STUDY MATERIAL »

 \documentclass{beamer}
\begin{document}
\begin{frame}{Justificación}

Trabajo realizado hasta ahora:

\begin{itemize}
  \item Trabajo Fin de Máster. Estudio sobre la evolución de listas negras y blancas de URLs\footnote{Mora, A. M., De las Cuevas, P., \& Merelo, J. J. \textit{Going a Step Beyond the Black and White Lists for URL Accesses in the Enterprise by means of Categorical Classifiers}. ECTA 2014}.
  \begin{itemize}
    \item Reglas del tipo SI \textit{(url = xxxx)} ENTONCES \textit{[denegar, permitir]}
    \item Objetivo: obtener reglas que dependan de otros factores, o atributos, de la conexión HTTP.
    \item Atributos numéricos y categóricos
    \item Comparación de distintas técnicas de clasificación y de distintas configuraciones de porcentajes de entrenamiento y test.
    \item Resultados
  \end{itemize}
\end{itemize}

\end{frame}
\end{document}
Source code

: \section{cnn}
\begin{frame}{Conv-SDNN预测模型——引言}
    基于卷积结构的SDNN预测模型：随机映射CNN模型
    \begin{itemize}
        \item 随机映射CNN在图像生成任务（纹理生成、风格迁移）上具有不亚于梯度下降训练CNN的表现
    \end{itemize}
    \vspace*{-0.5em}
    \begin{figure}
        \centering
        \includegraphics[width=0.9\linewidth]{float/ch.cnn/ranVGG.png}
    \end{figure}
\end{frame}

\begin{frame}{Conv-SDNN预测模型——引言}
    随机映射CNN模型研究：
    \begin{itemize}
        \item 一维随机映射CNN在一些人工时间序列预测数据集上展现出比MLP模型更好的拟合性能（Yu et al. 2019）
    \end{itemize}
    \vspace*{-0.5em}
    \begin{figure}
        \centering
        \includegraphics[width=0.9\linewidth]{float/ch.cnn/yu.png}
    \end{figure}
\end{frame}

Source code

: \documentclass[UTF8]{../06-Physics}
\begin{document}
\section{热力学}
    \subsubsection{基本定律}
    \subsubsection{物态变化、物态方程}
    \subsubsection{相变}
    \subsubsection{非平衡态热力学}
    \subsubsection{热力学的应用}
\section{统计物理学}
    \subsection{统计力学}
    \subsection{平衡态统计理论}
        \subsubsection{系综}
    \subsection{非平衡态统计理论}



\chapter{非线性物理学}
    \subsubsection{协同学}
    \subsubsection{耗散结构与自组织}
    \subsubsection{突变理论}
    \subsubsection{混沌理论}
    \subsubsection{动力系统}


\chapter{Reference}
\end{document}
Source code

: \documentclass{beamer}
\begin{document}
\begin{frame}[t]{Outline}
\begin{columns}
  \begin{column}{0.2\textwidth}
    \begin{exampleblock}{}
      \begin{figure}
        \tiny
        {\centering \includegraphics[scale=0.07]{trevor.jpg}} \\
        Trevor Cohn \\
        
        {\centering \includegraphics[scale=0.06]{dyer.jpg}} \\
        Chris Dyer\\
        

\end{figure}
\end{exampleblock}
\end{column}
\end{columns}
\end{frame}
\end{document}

AIM OF THE EXERCISE »
Could you work out how many lines above contain the string "linewidth"? Answer with the number only.

OUTPUT OF THE EXERCISE »
2